Как писал в феврале 1978 года израильский журнал «Сион», определенную часть «еврейских возрожденцев» составили «герои черного рынка и прочие преступники».
Что же, чьи души ловили, те и получили. Шполянского «ловить» не надо было: он сам стремился и сам попал в соответствующую ему социальную среду. Что же он в ней обрел?
* * *Ответ на этот вопрос может быть только однозначным: ничего, кроме крушения всех надежд и иллюзий. Собственно, к этому краткому выводу и может быть сведена вся рукопись Шполянского — все ее 1500 страниц с многочисленными к ним приложениями. А потерял все, что включает в себя такое короткое, но духовно емкое слово — Родина. И об этом он тоже написал и — убежден — искренне.

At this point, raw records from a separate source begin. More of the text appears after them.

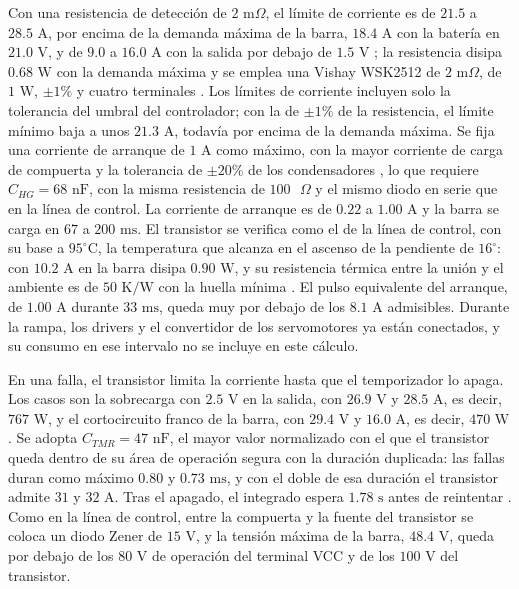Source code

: \documentclass[../../General.tex]{subfiles}
\begin{document}
Con una resistencia de detección de $2\text{ m}\Omega$, el límite de corriente es de $21.5$ a $28.5\text{ A}$, por encima de la demanda máxima de la barra, $18.4\text{ A}$ con la batería en $21.0\text{ V}$, y de $9.0$ a $16.0\text{ A}$ con la salida por debajo de $1.5\text{ V}$ \citep{adi_ltc4364}; la resistencia disipa $0.68\text{ W}$ con la demanda máxima y se emplea una Vishay WSK2512 de $2\text{ m}\Omega$, de $1\text{ W}$, $\pm 1\%$ y cuatro terminales \citep{vishay_wsk2512}. Los límites de corriente incluyen solo la tolerancia del umbral del controlador; con la de $\pm 1\%$ de la resistencia, el límite mínimo baja a unos $21.3\text{ A}$, todavía por encima de la demanda máxima. Se fija una corriente de arranque de $1\text{ A}$ como máximo, con la mayor corriente de carga de compuerta y la tolerancia de $\pm 20\%$ de los condensadores \citep{samxon_gt}, lo que requiere $C_{HG} = 68\text{ nF}$, con la misma resistencia de $100\text{ }\Omega$ y el mismo diodo en serie que en la línea de control. La corriente de arranque es de $0.22$ a $1.00\text{ A}$ y la barra se carga en $67$ a $200\text{ ms}$. El transistor se verifica como el de la línea de control, con su base a $95^\circ\text{C}$, la temperatura que alcanza en el ascenso de la pendiente de $16^\circ$: con $10.2\text{ A}$ en la barra disipa $0.90\text{ W}$, y su resistencia térmica entre la unión y el ambiente es de $50\text{ K/W}$ con la huella mínima \citep{nexperia_psmn4r8}. El pulso equivalente del arranque, de $1.00\text{ A}$ durante $33\text{ ms}$, queda muy por debajo de los $8.1\text{ A}$ admisibles. Durante la rampa, los drivers y el convertidor de los servomotores ya están conectados, y su consumo en ese intervalo no se incluye en este cálculo.

En una falla, el transistor limita la corriente hasta que el temporizador lo apaga. Los casos son la sobrecarga con $2.5\text{ V}$ en la salida, con $26.9\text{ V}$ y $28.5\text{ A}$, es decir, $767\text{ W}$, y el cortocircuito franco de la barra, con $29.4\text{ V}$ y $16.0\text{ A}$, es decir, $470\text{ W}$. Se adopta $C_{TMR} = 47\text{ nF}$, el mayor valor normalizado con el que el transistor queda dentro de su área de operación segura con la duración duplicada: las fallas duran como máximo $0.80$ y $0.73\text{ ms}$, y con el doble de esa duración el transistor admite $31$ y $32\text{ A}$. Tras el apagado, el integrado espera $1.78\text{ s}$ antes de reintentar \citep{adi_ltc4364}. Como en la línea de control, entre la compuerta y la fuente del transistor se coloca un diodo Zener de $15\text{ V}$, y la tensión máxima de la barra, $48.4\text{ V}$, queda por debajo de los $80\text{ V}$ de operación del terminal VCC \citep{adi_ltc4364} y de los $100\text{ V}$ del transistor.
\end{document}
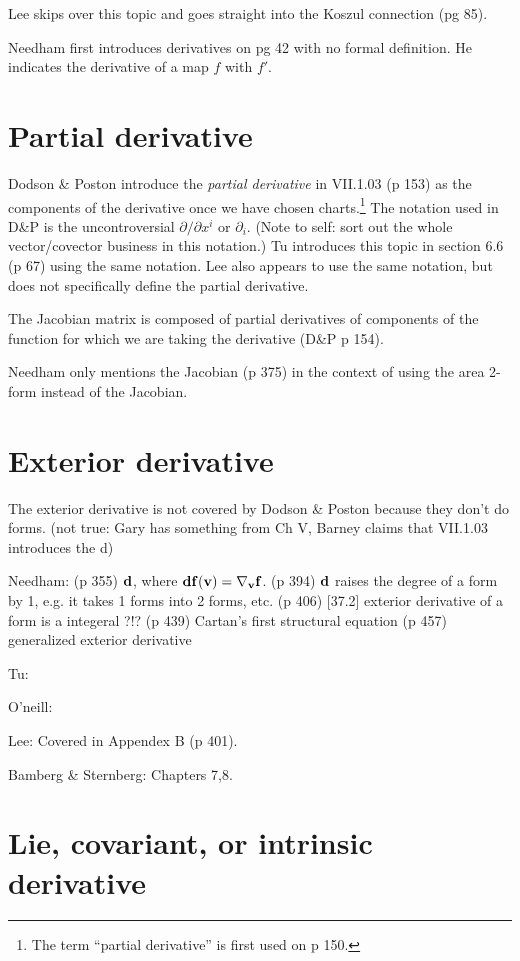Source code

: \documentclass{article}
\begin{document}
Lee skips over this topic and goes straight into the Koszul connection (pg 85).

Needham first introduces derivatives on pg 42 with no formal definition.  He
indicates the derivative of a map $f$ with $f'$.

\section{Partial derivative}

Dodson \& Poston introduce the \emph{partial derivative} in VII.1.03 (p 153) as
the components of the derivative once we have chosen charts.\footnote{The term
  ``partial derivative'' is first used on p 150.}  The notation used in D\&P is
the uncontroversial $\partial/\partial x^i$  or $\partial_i$.  (Note to self:
sort out the whole vector/covector business in this notation.) Tu introduces
this topic in section 6.6 (p 67) using the same notation.  Lee also appears to
use the same notation, but does not specifically define the partial derivative.

The Jacobian matrix is composed of partial derivatives of components of the
function for which we are taking the derivative (D\&P p 154).

Needham only mentions the Jacobian (p 375) in the context of using the area
2-form instead of the Jacobian.

\section{Exterior derivative}

The exterior derivative is not covered by Dodson \& Poston because they don't do
forms.  (not true:  Gary has something from Ch V, Barney claims that VII.1.03
introduces the d)

Needham: (p 355) $\bf{d}$, where $\bf{d}f(\bf{v}) = \bf{\nabla_v}f$.
(p 394) $\bf{d}$ raises the degree of a form by 1, e.g. it takes 1 forms into 2
forms, etc.
(p 406) [37.2] exterior derivative of a form is a integeral ?!?
(p 439) Cartan's first structural equation
(p 457) generalized exterior derivative

Tu:


O'neill:


Lee: Covered in Appendex B (p 401).


Bamberg \& Sternberg: Chapters 7,8.



\section{Lie, covariant, or intrinsic derivative}
\end{document}
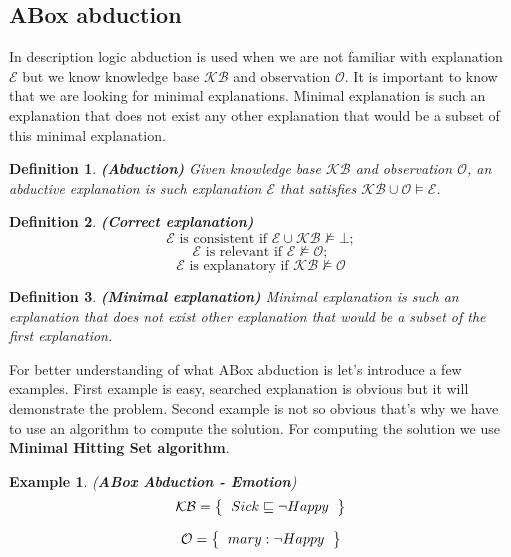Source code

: \documentclass[12pt,a4paper]{article}
\newtheorem{definition}{Definition}[subsection]
\newtheorem{example}{Example}[subsection]
\begin{document}
\subsection{ABox abduction}
In description logic abduction is used when we are not familiar with explanation $\mathcal{E}$ but we know knowledge base $\mathcal{KB}$ and observation $\mathcal{O}$. It is important to know that we are looking for minimal explanations. Minimal explanation is such an explanation that does not exist any other explanation that would be a subset of this minimal explanation.

\begin{definition}{\textbf{(Abduction)}} 
	Given knowledge base $\mathcal{KB}$ and observation $\mathcal{O}$, an abductive explanation is such explanation $\mathcal{E}$ that satisfies $\mathcal{KB} \cup \mathcal{O} \models \mathcal{E}$.
\end{definition}

\begin{definition}{\textbf{(Correct explanation)}}
	\[ \mathcal{E} \text{ is consistent if } \mathcal{E} \cup \mathcal{KB} \not \models \mathcal{\bot}; \] 
	\[ \mathcal{E} \text{ is relevant if } \mathcal{E} \not \models \mathcal{O}; \]
	\[ \mathcal{E} \text{ is explanatory if } \mathcal{KB} \not \models \mathcal{O} \]
\end{definition}

\begin{definition}{\textbf{(Minimal explanation)}}
	Minimal explanation is such an explanation that does not exist other explanation that would be a subset of the first explanation.
\end{definition}

For better understanding of what ABox abduction is let's introduce a few examples. First example is easy, searched explanation is obvious but it will demonstrate the problem. Second example is not so obvious that's why we have to use an algorithm to compute the solution. For computing the solution we use \textbf{Minimal Hitting Set algorithm}.

\begin{example}{(\textbf{ABox Abduction - Emotion})}
	\[ 
	\mathcal{KB} = \left\{
	\begin{tabular}{l c}
	$Sick \sqsubseteq \neg Happy$
	\end{tabular}
	\right \}
	\]
	
	\[ 
	\mathcal{O} = \left\{
	\begin{tabular}{l c}
	$mary : \neg Happy$
	\end{tabular}
	\right \}
	\]								
\end{example}
\end{document}

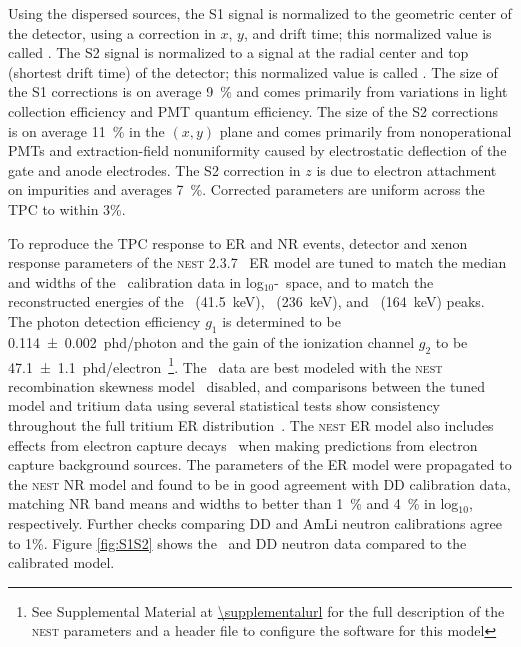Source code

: Using the dispersed sources, the S1 signal is normalized to the geometric center of the detector, using a correction in $x$, $y$, and drift time; this normalized value is called \sonec. The S2 signal is normalized to a signal at the radial center and top (shortest drift time) of the detector; this normalized value is called \stwoc. The size of the S1 corrections is on average \SI{9}{\percent} and comes primarily from variations in light collection efficiency and PMT quantum efficiency. The size of the S2 corrections is on average \SI{11}{\percent} in the $(x, y)$ plane and comes primarily from nonoperational PMTs and extraction-field nonuniformity caused by electrostatic deflection of the gate and anode electrodes. The S2 correction in $z$ is due to electron attachment on impurities and averages \SI{7}{\percent}.  Corrected parameters are uniform across the TPC to within $3$\%. 

To reproduce the TPC response to ER and NR events, detector and xenon response parameters of the \textsc{nest} 2.3.7~\cite{szydagis_m_2022_6534007} ER model are tuned to match the median and widths of the \tritium\ calibration data in log$_{10}$\stwoc-\sonec\, space, and to match the reconstructed energies of the \KrEightThreem~(\SI{41.5}{keV}), \XeOneTwoNinem~(\SI{236}{keV}), and \XeOneThreeOnem~(\SI{164}{keV}) peaks. The photon detection efficiency $g_1$ is determined to be \SI{0.114(2)}{phd/photon} and the gain of the ionization channel $g_2$ to be \SI{47.1(11)}{phd/electron}~\footnote{See Supplemental Material at \url{\supplementalurl} for the full description of the \textsc{nest} parameters and a header file to configure the software for this model}. The \tritium\ data are best modeled with the \textsc{nest} recombination skewness model~\cite{akerib2020discrimination} disabled, and comparisons between the tuned model and tritium data using several statistical tests show consistency throughout the full tritium ER distribution~\cite{kolmogorov1933sulla,smirnov1939estimation, andersondarling, shapiro1965analysis}. The \textsc{nest}  ER model also includes effects from electron capture decays~\cite{temples2021measurement} when making predictions from electron capture background sources. The parameters of the ER model were propagated to the \textsc{nest} NR model and found to be in good agreement with  DD calibration data, matching NR band means and widths to better than \SI{1}{\percent} and \SI{4}{\percent} in log$_{10}$\stwoc, respectively. Further checks comparing DD and AmLi neutron calibrations agree to 1\%. Figure \ref{fig:S1S2} shows the \tritium\ and DD neutron data compared to the calibrated model.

…Ребенок познает окружающий его мир вещей и представлений не только с помощью взрослых, но и на собственном и далеко не всегда безболезненном опыте. «Хорошо» — «плохо», «можно» — «нельзя», «горько» — «сладко» — кто из нас в младенчестве постигал суть этих понятий, не уколовшись иголкой, не попробовав горчицы, не хватившись ручонкой за горячую сковородку? Проходили синяки, заживали ранки на пальчиках, высыхали слезы… Человечек, прежде чем стать человеком, постигал мир и его такие простые и вместе с тем сложные истины — что такое хорошо и что такое плохо. отличать черное от белого, ложь от правды, общество,' где человек человеку — волк, от общества, где человек человеку — друг, товарищ и брат!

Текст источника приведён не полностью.